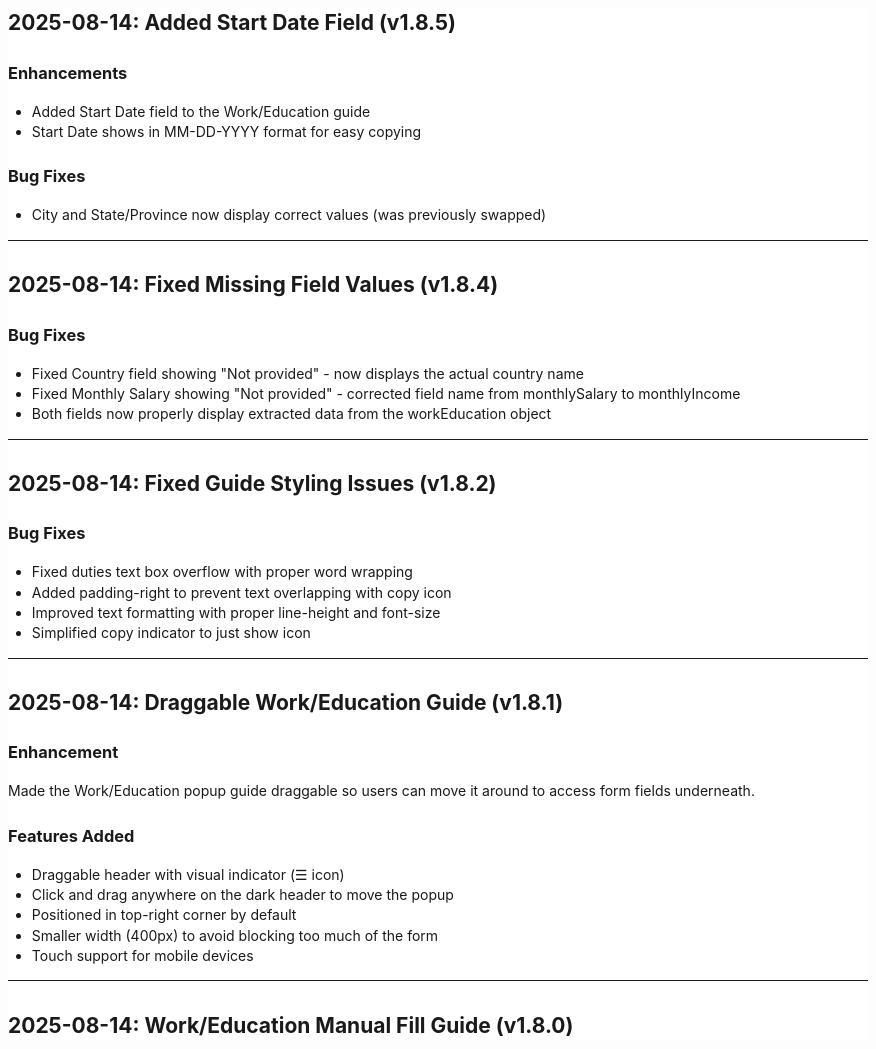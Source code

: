 
## 2025-08-14: Added Start Date Field (v1.8.5)

### Enhancements
- Added Start Date field to the Work/Education guide
- Start Date shows in MM-DD-YYYY format for easy copying

### Bug Fixes
- City and State/Province now display correct values (was previously swapped)

---

## 2025-08-14: Fixed Missing Field Values (v1.8.4)

### Bug Fixes
- Fixed Country field showing "Not provided" - now displays the actual country name
- Fixed Monthly Salary showing "Not provided" - corrected field name from monthlySalary to monthlyIncome
- Both fields now properly display extracted data from the workEducation object

---

## 2025-08-14: Fixed Guide Styling Issues (v1.8.2)

### Bug Fixes
- Fixed duties text box overflow with proper word wrapping
- Added padding-right to prevent text overlapping with copy icon
- Improved text formatting with proper line-height and font-size
- Simplified copy indicator to just show icon

---

## 2025-08-14: Draggable Work/Education Guide (v1.8.1)

### Enhancement
Made the Work/Education popup guide draggable so users can move it around to access form fields underneath.

### Features Added
- Draggable header with visual indicator (☰ icon)
- Click and drag anywhere on the dark header to move the popup
- Positioned in top-right corner by default
- Smaller width (400px) to avoid blocking too much of the form
- Touch support for mobile devices

---

## 2025-08-14: Work/Education Manual Fill Guide (v1.8.0)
○ ○ ○ ○
The lines wanted are those from the one holding "- Simplified copy indicator to just show icon" through the final line of the listing; print them exactly.

- Simplified copy indicator to just show icon

---

## 2025-08-14: Draggable Work/Education Guide (v1.8.1)

### Enhancement
Made the Work/Education popup guide draggable so users can move it around to access form fields underneath.

### Features Added
- Draggable header with visual indicator (☰ icon)
- Click and drag anywhere on the dark header to move the popup
- Positioned in top-right corner by default
- Smaller width (400px) to avoid blocking too much of the form
- Touch support for mobile devices

---

## 2025-08-14: Work/Education Manual Fill Guide (v1.8.0)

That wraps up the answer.